Insulating the 230

After the painting was completed we needed to start on the interior.  The first job was to totally strip the interior removing all of the cabinets, partitions, wall panels, headliners, anything that could be removed except the factory wiring.  When this process was completed there was only the aluminum frame and the body panels, we even removed the compartments for the Propane tank and generator as on the 23 these were wood and we felt that wood was not an appropriate material especially around the generator as a fire in the generator could quickly enter the coach through wood.
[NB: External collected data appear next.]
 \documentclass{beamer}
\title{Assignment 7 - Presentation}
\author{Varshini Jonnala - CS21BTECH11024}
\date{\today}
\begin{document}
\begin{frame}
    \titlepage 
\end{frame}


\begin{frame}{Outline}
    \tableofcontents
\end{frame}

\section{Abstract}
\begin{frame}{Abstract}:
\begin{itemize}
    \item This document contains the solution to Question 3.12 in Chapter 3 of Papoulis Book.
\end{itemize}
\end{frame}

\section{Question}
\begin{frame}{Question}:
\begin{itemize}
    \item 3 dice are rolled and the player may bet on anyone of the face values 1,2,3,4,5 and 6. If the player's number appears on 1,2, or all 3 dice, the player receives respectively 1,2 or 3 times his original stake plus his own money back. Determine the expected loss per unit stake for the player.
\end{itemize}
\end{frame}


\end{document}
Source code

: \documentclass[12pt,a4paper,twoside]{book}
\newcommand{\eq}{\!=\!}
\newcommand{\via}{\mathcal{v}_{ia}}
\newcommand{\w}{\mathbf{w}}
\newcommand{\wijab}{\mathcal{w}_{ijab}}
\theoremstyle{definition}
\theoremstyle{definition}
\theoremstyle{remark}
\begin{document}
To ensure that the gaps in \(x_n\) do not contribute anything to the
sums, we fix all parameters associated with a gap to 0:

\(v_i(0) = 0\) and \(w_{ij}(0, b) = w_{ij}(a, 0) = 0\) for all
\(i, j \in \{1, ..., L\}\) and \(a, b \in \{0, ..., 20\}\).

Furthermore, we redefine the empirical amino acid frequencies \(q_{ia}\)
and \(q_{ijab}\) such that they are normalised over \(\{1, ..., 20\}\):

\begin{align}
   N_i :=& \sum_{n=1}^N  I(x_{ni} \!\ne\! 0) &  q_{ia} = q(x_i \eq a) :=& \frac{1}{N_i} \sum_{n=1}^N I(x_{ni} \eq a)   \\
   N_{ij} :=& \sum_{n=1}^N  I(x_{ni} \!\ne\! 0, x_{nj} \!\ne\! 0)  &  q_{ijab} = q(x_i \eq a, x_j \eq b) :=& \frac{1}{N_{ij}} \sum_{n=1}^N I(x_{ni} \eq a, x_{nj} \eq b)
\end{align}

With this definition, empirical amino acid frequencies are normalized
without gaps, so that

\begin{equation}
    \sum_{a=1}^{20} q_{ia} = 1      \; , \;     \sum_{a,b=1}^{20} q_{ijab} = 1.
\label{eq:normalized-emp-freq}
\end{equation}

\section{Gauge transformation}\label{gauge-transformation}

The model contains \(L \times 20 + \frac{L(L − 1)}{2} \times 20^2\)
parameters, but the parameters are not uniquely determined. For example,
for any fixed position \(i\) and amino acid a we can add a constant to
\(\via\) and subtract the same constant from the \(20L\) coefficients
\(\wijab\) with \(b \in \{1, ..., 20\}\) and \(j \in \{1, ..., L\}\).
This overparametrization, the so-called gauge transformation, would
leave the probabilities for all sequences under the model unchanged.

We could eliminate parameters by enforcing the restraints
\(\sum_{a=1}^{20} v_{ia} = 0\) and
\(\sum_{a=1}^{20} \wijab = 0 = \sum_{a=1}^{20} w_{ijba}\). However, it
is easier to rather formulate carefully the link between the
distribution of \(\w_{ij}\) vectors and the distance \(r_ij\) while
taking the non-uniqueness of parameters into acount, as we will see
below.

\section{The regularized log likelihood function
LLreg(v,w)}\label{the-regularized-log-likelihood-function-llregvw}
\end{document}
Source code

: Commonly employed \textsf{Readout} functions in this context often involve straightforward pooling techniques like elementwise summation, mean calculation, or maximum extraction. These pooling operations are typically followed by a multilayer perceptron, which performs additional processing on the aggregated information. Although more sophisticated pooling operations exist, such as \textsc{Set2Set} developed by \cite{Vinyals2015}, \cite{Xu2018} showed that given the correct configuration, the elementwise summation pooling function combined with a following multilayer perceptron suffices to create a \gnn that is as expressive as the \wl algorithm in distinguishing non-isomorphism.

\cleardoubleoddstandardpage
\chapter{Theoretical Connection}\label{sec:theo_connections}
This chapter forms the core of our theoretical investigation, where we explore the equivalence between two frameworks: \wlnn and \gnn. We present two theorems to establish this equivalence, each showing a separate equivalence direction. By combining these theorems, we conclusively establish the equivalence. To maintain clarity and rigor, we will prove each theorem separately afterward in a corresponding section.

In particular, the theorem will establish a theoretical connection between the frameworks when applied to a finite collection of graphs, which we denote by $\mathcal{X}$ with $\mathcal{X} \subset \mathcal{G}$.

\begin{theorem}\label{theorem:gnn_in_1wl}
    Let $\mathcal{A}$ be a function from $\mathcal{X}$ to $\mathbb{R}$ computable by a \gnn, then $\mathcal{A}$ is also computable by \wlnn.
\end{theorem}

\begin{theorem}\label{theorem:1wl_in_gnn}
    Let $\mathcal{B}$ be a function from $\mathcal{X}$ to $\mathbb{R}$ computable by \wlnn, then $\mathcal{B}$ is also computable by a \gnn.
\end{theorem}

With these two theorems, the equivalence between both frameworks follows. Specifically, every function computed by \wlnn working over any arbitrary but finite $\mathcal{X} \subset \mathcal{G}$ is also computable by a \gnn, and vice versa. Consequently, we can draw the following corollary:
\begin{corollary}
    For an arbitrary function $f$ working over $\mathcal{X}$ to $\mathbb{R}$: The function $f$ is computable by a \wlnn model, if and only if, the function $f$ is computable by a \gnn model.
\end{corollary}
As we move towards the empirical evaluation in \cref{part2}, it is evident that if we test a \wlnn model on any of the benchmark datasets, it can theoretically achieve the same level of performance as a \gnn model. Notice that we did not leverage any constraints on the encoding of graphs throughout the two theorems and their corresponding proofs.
At this point it was easy to see just how bad the original insulation job had been done.  The original insulation was spray foam and the builders were very careful to be sure that the foam did not expand above the ribs and make more work for them to cut back to that level.  As a result the foam was marginal in thickness and never full height and in many places did not exist at all.  To bring it up to what I considered adequate insulation I trimmed the existing the foam back either 1/2" below the surface of the ribs or 1" depending on how good the existing foam filled the area.  This space was then filled in with layers of foil backed 1/2" urethane foam board to bring it up level with the ribs.  Under the dash area I added a layer 1/2" closed cell foam in place of the felt type insulation that was there originally.  Unfortunately there is no insulation in the floor of a 73.  We considered putting down a layer of insulation on top of the floor and then a new floor over that ut this would reduce head room and being 6'5" the loss of head room was not desirable so it goes without any floor insulation.

In the area of the front and rear caps where there was no insulation I add two layers of the 1/2" Urethane foam board.  By laying an angle iron on the ground with the sharp angle up  it was possible to lay the foam board over the angle  iron and gently apply pressure to crease it and by doing this multiple times it was possible to make the foam conform to curved surfaces.


The dash was removed and a closed cell foam was glued over all the surfaces replacing the felt like pad that was there.